10. The set of instructions that can be executed by at least one processor of the computing device further: Performing a Fourier transform on the aforementioned multiple patterns in order to obtain multiple Fourier transform-based images in the frequency domain; and A non-temporary computer-readable medium according to claim 9, which causes the acquisition of multiple vectors based on each of the multiple Fourier transform-based images.
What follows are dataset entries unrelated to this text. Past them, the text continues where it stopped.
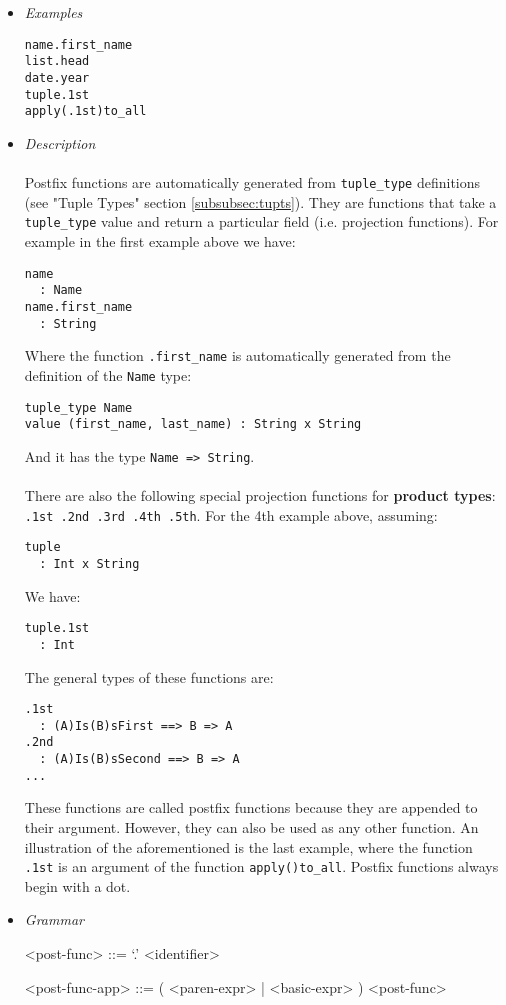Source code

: \documentclass{article}
\begin{document}
\begin{itemize}

\item \textit{Examples}
\begin{verbatim}
name.first_name
list.head
date.year
tuple.1st
apply(.1st)to_all
\end{verbatim}

\item \textit{Description} \\\\
Postfix functions are automatically generated from \texttt{tuple_type}
definitions (see "Tuple Types" section \ref{subsubsec:tupts}). They are
functions that take a \texttt{tuple_type} value and return a particular field
(i.e. projection functions). For example in the first example above we have:
\begin{verbatim}
name 
  : Name
name.first_name
  : String
\end{verbatim}
Where the function \texttt{.first_name} is automatically generated from the
definition of the \texttt{Name} type:
\begin{verbatim}
tuple_type Name
value (first_name, last_name) : String x String
\end{verbatim}
And it has the type \texttt{Name => String}.
\\\\
There are also the following special projection functions for \textbf{product
types}: \texttt{.1st .2nd .3rd .4th .5th}. For the 4th example above, assuming:
\begin{verbatim}
tuple 
  : Int x String
\end{verbatim}
We have:
\begin{verbatim}
tuple.1st
  : Int
\end{verbatim}
The general types of these functions are:
\begin{verbatim}
.1st
  : (A)Is(B)sFirst ==> B => A
.2nd
  : (A)Is(B)sSecond ==> B => A
...
\end{verbatim}
These functions are called postfix functions because they are appended to
their argument. However, they can also be used as any other function.
An illustration of the aforementioned is the last example, where the function
\texttt{.1st} is an argument of the function \texttt{apply()to_all}.
Postfix functions always begin with a dot.


\item \textit{Grammar}
\begin{grammar}
<post-func> ::= `.' <identifier>

<post-func-app> ::= ( <paren-expr> | <basic-expr> ) <post-func>
\end{grammar}

\end{itemize}
\end{document}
11. The set of instructions that can be executed by the at least one processor of the computing device may further be given to the computing device: A non-temporary computer-readable medium according to claim 10, which enables the evaluation of the similarity of the plurality of patterns based on the distance features of the plurality of vectors.

12. The non-temporary computer-readable medium according to claim 9, wherein the multiple patterns after the Fourier transform are separated into multiple sets of patterns by using a k-means algorithm based on distance features.

13. Performing the aforementioned hierarchical clustering means: A non-temporary computer-readable medium according to claim 9, comprising recursively classifying each set of patterns based on the results of recursively evaluating the features at each hierarchical level.

14. The set of instructions that can be executed by at least one processor of the computing device further: To evaluate the aforementioned feature, an agglomeration test is performed, and the agglomeration test is: To obtain evaluation results, evaluate the degree of cohesion of the patterns in each of the aforementioned sets; and A non-temporary computer-readable medium according to claim 9, comprising determining whether recursive segmentation should be temporarily suspended according to the evaluation result.

15. The set of instructions that can be executed by the at least one processor of the computing device may further be given to the computing device: A non-temporary computer-readable medium according to claim 14, which is configured to receive user input indicating parameters associated with evaluating the degree of cohesion.